Vendredi 7 juillet 1995

Sojac
Dégivrer le congélo

 

Hier j’ai enfin causé à Mouche, elle s’était donnée le no man’s land de son rhum qui lui a duré dix jours bien tassés, pendant lesquels j’ai taillé le bout de gras avec sa messagerie sur des choses dispensables, comme ma luxuriance végétative ou la météo des ciels de Patinir (ah ! le Nord ! ça doit vous engrosser d’humeurs interlopes, à minauder même le maussade), et là je lui ai causé à elle pendant près d’une heure il me semble, je lui ai explosé le tympan, mais Mouche c’est ma soirée d’été à moi, j’ai retrouvé une conscience aigüe : notamment réalisé qu’en ce moment j’ai du sable dans toutes mes affaires, mon sac, mes vêtements, mes draps, ma baignoire, mes cheveux, et je le prévois dans ma prochaine fiancée… Enfin bref, je revis, je suis d’humeur à épouser des formes.

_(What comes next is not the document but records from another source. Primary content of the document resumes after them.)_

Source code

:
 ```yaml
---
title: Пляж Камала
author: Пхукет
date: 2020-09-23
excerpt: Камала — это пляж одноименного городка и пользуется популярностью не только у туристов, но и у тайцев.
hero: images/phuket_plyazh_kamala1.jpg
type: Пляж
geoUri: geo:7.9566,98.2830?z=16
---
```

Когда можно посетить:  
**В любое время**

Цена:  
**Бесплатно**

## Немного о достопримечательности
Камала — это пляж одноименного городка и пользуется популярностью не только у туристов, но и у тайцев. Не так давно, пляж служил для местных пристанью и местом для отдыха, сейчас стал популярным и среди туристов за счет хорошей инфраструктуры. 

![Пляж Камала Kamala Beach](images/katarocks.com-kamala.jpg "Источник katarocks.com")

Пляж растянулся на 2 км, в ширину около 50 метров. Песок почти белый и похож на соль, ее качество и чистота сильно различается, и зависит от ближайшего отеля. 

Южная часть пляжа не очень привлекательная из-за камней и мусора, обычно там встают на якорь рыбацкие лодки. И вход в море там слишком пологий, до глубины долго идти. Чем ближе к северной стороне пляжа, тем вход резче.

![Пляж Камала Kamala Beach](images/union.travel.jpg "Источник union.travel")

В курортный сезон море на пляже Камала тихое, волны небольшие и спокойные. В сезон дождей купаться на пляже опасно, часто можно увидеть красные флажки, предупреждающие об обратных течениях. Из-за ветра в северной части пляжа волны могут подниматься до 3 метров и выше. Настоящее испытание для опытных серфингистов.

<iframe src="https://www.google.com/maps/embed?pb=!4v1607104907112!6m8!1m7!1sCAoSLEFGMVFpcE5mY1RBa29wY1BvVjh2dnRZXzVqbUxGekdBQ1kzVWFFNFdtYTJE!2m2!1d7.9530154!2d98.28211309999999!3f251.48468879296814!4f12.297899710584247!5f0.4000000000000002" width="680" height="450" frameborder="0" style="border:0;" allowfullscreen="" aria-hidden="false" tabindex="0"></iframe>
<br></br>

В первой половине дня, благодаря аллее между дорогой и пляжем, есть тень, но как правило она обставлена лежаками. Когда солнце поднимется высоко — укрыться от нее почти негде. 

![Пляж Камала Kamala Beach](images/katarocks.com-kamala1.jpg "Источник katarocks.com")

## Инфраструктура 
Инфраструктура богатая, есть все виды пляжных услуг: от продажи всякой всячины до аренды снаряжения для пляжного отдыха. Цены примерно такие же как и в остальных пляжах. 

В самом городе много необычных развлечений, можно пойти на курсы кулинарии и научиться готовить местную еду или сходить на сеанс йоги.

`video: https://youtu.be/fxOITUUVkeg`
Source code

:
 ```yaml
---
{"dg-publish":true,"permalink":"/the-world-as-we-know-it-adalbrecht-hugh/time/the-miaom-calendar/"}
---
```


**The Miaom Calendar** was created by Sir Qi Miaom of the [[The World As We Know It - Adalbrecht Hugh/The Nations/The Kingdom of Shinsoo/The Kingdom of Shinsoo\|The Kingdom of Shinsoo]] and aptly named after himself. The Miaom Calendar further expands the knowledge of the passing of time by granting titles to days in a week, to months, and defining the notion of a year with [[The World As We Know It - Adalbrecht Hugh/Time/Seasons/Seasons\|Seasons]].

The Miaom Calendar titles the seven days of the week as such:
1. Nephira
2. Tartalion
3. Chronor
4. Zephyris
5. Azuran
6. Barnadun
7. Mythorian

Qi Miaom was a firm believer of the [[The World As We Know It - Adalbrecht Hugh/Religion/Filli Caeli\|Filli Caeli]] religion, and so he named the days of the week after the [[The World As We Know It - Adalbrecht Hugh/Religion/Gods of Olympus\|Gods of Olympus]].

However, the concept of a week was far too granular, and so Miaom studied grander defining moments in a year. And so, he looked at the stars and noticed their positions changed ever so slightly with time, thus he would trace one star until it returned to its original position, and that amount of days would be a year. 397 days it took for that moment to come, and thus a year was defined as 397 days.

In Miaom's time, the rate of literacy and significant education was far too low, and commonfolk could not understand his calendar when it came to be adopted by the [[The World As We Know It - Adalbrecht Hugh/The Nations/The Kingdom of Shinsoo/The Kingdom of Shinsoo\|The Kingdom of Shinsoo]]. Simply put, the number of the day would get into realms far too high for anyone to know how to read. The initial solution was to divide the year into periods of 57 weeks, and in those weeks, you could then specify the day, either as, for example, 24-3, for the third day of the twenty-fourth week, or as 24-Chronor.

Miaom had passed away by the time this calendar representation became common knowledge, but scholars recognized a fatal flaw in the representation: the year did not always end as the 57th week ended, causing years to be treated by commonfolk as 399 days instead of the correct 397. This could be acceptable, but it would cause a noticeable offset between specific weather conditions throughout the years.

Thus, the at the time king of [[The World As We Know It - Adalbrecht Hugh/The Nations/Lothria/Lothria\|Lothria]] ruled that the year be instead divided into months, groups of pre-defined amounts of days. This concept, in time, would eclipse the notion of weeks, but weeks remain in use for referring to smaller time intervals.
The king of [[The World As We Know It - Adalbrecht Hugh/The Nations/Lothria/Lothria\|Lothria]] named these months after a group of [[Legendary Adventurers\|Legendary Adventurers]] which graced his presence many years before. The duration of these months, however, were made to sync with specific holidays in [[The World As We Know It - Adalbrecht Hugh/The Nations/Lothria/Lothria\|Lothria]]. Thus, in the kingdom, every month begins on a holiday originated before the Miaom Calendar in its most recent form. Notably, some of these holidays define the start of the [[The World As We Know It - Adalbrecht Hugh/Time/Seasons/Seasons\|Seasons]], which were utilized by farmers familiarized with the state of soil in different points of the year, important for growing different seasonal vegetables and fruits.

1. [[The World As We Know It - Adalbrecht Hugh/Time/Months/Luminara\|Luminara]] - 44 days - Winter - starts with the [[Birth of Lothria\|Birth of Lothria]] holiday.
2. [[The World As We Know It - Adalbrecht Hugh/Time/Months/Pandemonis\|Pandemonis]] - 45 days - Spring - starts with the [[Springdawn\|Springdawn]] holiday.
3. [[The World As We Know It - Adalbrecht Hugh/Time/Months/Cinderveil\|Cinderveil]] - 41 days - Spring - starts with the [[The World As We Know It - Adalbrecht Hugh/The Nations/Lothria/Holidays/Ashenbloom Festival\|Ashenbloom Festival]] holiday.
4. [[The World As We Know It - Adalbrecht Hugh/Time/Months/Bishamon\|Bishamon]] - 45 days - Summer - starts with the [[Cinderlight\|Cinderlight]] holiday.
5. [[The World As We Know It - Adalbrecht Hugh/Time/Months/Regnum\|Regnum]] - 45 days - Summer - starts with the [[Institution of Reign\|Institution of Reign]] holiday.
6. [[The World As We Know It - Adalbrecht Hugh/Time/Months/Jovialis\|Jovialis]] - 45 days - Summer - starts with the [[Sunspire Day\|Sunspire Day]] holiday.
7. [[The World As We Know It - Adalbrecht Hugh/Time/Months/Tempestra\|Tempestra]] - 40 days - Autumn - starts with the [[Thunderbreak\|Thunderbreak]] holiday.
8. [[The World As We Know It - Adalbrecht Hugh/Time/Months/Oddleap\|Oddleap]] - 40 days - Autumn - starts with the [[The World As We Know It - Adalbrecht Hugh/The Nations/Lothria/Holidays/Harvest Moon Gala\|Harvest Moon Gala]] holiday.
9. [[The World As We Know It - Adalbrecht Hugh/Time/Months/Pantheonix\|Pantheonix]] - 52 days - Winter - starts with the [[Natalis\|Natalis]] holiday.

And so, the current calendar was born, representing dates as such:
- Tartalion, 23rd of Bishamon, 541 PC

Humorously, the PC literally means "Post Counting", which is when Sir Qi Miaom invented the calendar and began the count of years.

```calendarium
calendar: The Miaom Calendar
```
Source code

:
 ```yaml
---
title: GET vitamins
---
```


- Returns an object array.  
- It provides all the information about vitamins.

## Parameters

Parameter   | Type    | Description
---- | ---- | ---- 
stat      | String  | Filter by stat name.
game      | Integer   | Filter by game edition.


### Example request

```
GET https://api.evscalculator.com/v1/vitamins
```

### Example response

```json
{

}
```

Encore que… J’ai revu tout à l’heure la jeune femme qui ses derniers jours avait fait sa vie dans la mienne, Liouba,  elle avait une robe rouge éclatante, pneumatique sans doute, et son sourire de fossile meuble, et dès l’instant où je lui ai ouvert la porte un torrent de boue s’est déversé dans ma poitrine que j’ai respiré le temps que nous rassemblions nos esprits, et ça a encore duré quand nous nous taisions ensemble dans ma voiture. En bas de chez elle, contre sa porte d’allée, elle est revenue sur ses pas pour me remercier et me dire au revoir, l’air m’est revenu d’un coup et j’ai pu lui dire que je ne l’aimais pas du tout et que j’avais toujours confiance en elle. Qu’elle avait un don pour le don et qu’un jour elle honorera chaque lieu où elle passe. On s’est étreint du mieux qu’on a pu – pour deux étrangers. Puis je lui ai dit, allez zou, je m’en vais de ce pas tomber amoureux. Voilà, je respire. Je respire. J’en ai marre de moi sans parasite.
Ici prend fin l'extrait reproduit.